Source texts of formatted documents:
::::::::::

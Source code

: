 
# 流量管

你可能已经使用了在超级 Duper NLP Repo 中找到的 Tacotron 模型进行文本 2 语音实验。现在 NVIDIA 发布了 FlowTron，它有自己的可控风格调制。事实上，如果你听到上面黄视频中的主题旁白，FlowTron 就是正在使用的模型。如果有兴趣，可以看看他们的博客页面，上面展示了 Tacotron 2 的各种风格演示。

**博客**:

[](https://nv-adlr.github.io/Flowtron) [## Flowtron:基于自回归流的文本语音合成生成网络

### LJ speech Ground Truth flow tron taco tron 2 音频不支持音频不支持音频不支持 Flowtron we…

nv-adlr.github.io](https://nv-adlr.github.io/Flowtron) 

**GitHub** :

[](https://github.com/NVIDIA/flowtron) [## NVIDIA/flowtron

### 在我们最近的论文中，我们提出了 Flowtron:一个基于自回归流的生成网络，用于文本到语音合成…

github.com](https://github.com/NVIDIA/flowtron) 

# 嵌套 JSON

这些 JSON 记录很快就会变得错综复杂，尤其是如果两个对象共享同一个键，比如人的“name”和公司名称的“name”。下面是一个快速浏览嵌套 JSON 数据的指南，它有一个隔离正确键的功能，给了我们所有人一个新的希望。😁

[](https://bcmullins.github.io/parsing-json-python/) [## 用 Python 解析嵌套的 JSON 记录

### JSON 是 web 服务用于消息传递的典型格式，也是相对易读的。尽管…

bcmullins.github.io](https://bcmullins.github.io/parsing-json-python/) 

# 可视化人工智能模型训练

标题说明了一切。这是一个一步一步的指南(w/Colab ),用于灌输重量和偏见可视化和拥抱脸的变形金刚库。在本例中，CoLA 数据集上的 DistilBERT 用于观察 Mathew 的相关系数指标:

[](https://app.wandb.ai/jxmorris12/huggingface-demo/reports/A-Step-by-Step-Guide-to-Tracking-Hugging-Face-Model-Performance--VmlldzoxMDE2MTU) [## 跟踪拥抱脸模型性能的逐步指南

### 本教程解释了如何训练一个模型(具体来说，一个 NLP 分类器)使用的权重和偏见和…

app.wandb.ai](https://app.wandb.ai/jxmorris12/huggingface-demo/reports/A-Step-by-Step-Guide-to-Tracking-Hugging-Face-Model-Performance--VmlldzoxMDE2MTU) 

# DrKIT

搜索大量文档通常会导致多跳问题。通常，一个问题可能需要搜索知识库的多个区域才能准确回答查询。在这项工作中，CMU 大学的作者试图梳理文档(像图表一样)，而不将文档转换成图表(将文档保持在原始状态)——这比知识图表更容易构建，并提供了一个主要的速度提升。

::::::::::

*THE TASK*. Write down, word for word, the lines above from the one containing "[](https://bcmullins.github.io/parsing-json-python/) [## 用" through the one containing "数据集上的 DistilBERT 用于观察", both ends included.

*SOLUTION TO THE EXERCISE*.
[](https://bcmullins.github.io/parsing-json-python/) [## 用 Python 解析嵌套的 JSON 记录

### JSON 是 web 服务用于消息传递的典型格式，也是相对易读的。尽管…

bcmullins.github.io](https://bcmullins.github.io/parsing-json-python/) 

# 可视化人工智能模型训练

标题说明了一切。这是一个一步一步的指南(w/Colab ),用于灌输重量和偏见可视化和拥抱脸的变形金刚库。在本例中，CoLA 数据集上的 DistilBERT 用于观察 Mathew 的相关系数指标:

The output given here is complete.